**EXERCISE BRIEF:**
Each line of the listing where "será" appears should be reported.
RECORDS SUPPLIED Start Marker
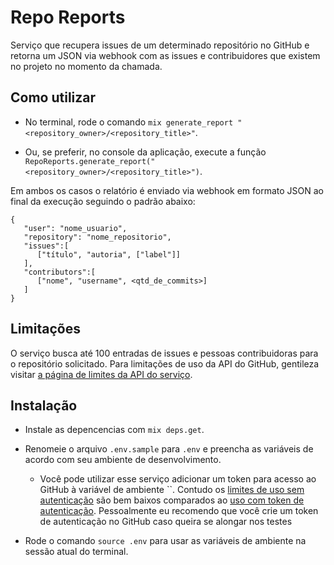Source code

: # Repo Reports

Serviço que recupera issues de um determinado repositório no GitHub e retorna um JSON via webhook com as issues e contribuidores que existem no projeto no momento da chamada.

## Como utilizar

- No terminal, rode o comando `mix generate_report "<repository_owner>/<repository_title>"`.

- Ou, se preferir, no console da aplicação, execute a função `RepoReports.generate_report("<repository_owner>/<repository_title>")`.

Em ambos os casos o relatório é enviado via webhook em formato JSON ao final da execução seguindo o padrão abaixo:

```
{
   "user": "nome_usuario",
   "repository": "nome_repositorio",
   "issues":[
      ["título", "autoria", ["label"]]
   ],
   "contributors":[
      ["nome", "username", <qtd_de_commits>]
   ]
}
```

## Limitações

O serviço busca até 100 entradas de issues e pessoas contribuidoras para o repositório solicitado. Para limitações de uso da API do GitHub, gentileza visitar [a página de limites da API do serviço](https://docs.github.com/en/rest/overview/rate-limits-for-the-rest-api?apiVersion=2022-11-28).

## Instalação

- Instale as depencencias com `mix deps.get`.

- Renomeie o arquivo `.env.sample` para `.env` e preencha as variáveis de acordo com seu ambiente de desenvolvimento.
  - Você pode utilizar esse serviço adicionar um token para acesso ao GitHub à variável de ambiente ``. Contudo os [limites de uso sem autenticação](https://docs.github.com/en/rest/overview/rate-limits-for-the-rest-api?apiVersion=2022-11-28#primary-rate-limit-for-unauthenticated-users) são bem baixos comparados ao [uso com token de autenticação](https://docs.github.com/en/rest/overview/rate-limits-for-the-rest-api?apiVersion=2022-11-28#primary-rate-limit-for-authenticated-users). Pessoalmente eu recomendo que você crie um token de autenticação no GitHub caso queira se alongar nos testes

- Rode o comando `source .env` para usar as variáveis de ambiente na sessão atual do terminal.
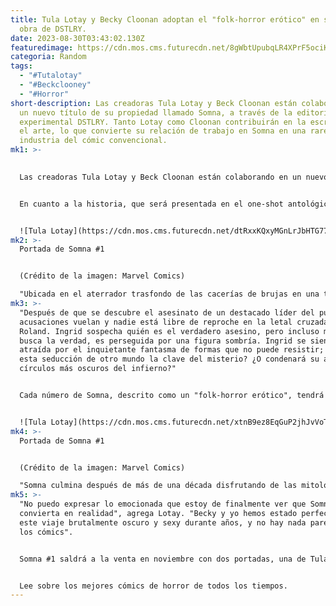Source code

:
 ```yaml
---
title: Tula Lotay y Becky Cloonan adoptan el "folk-horror erótico" en su nueva
  obra de DSTLRY.
date: 2023-08-30T03:43:02.130Z
featuredimage: https://cdn.mos.cms.futurecdn.net/8gWbtUpubqLR4XPrF5ociK-970-80.jpg.webp
categoria: Random
tags:
  - "#Tutalotay"
  - "#Beckclooney"
  - "#Horror"
short-description: Las creadoras Tula Lotay y Beck Cloonan están colaborando en
  un nuevo título de su propiedad llamado Somna, a través de la editorial
  experimental DSTLRY. Tanto Lotay como Cloonan contribuirán en la escritura y
  el arte, lo que convierte su relación de trabajo en Somna en una rareza en la
  industria del cómic convencional.
mk1: >-
  

  Las creadoras Tula Lotay y Beck Cloonan están colaborando en un nuevo título de su propiedad llamado Somna, a través de la editorial experimental DSTLRY. Tanto Lotay como Cloonan contribuirán en la escritura y el arte, lo que convierte su relación de trabajo en Somna en una rareza en la industria del cómic convencional.


  En cuanto a la historia, que será presentada en el one-shot antológico Devil's Cut de DSTLRY, Somna gira en torno a un misterio de asesinato ambientado en las cacerías de brujas inglesas del siglo XVII.


  ![Tula Lotay](https://cdn.mos.cms.futurecdn.net/dtRxxKQxyMGnLrJbHTG77K.jpg "Tula Lotay")
mk2: >-
  Portada de Somna #1


  (Crédito de la imagen: Marvel Comics)

  "Ubicada en el aterrador trasfondo de las cacerías de brujas en una tranquila aldea inglesa de la década de 1600, Somna sigue la escapada de una mujer de los confines de su mundo puritano. Ingrid está infelizmente casada con Roland, el alguacil del pueblo y el principal cazador de brujas, quien ha emprendido una búsqueda obsesiva para purgar a los 'herejes' entre ellos", dice la descripción oficial de Somna de DSTLRY.
mk3: >-
  "Después de que se descubre el asesinato de un destacado líder del pueblo, las
  acusaciones vuelan y nadie está libre de reproche en la letal cruzada de
  Roland. Ingrid sospecha quién es el verdadero asesino, pero incluso mientras
  busca la verdad, es perseguida por una figura sombría. Ingrid se siente
  atraída por el inquietante fantasma de formas que no puede resistir; ¿será
  esta seducción de otro mundo la clave del misterio? ¿O condenará su alma a los
  círculos más oscuros del infierno?"


  Cada número de Somna, descrito como un "folk-horror erótico", tendrá 48 páginas. DSTLRY no ha revelado la longitud de la serie.


  ![Tula Lotay](https://cdn.mos.cms.futurecdn.net/xtnB9ez8EqGuP2jhJvVoTK-970-80.jpg "Tula Lotay")
mk4: >-
  Portada de Somna #1


  (Crédito de la imagen: Marvel Comics)

  "Somna culmina después de más de una década disfrutando de las mitologías más oscuras de la historia", explica Becky Cloonan en el anuncio. "Poder explorar estas obsesiones de toda la vida junto a una de mis creadoras favoritas ha convertido esto en un proyecto que define mi carrera".
mk5: >-
  "No puedo expresar lo emocionada que estoy de finalmente ver que Somna se
  convierta en realidad", agrega Lotay. "Becky y yo hemos estado perfeccionando
  este viaje brutalmente oscuro y sexy durante años, y no hay nada parecido en
  los cómics".


  Somna #1 saldrá a la venta en noviembre con dos portadas, una de Tula Lotay y otra de Becky Cloonan.


  Lee sobre los mejores cómics de horror de todos los tiempos.
---
```

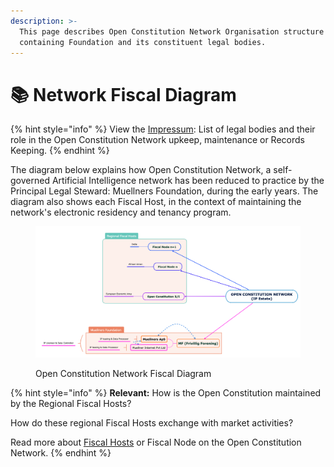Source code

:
 ```yaml
---
description: >-
  This page describes Open Constitution Network Organisation structure
  containing Foundation and its constituent legal bodies.
---
```


# 📚 Network Fiscal Diagram

{% hint style="info" %}
View the [Impressum](./):  List of legal bodies and their role in the Open Constitution Network upkeep, maintenance or Records Keeping.
{% endhint %}

The diagram below explains how Open Constitution Network, a self-governed Artificial Intelligence network has been reduced to practice by the Principal Legal Steward: Muellners Foundation, during the early years. The diagram also shows each Fiscal Host, in the context of maintaining the network's electronic residency and tenancy program.

<figure><img src="../../.gitbook/assets/Screenshot 2023-09-28 at 16.14.22.png" alt=""><figcaption><p>Open Constitution Network Fiscal Diagram</p></figcaption></figure>

{% hint style="info" %}
**Relevant:** How is the Open Constitution maintained by the Regional Fiscal Hosts?&#x20;

How do these regional Fiscal Hosts exchange with market activities?&#x20;

Read more about [Fiscal Hosts](broken-reference) or Fiscal Node on the Open Constitution Network.
{% endhint %}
RECORDS SUPPLIED End Marker
**WRITTEN ANSWER:**
  En cuanto a la historia, que será presentada en el one-shot antológico Devil's Cut de DSTLRY, Somna gira en torno a un misterio de asesinato ambientado en las cacerías de brujas inglesas del siglo XVII.
  atraída por el inquietante fantasma de formas que no puede resistir; ¿será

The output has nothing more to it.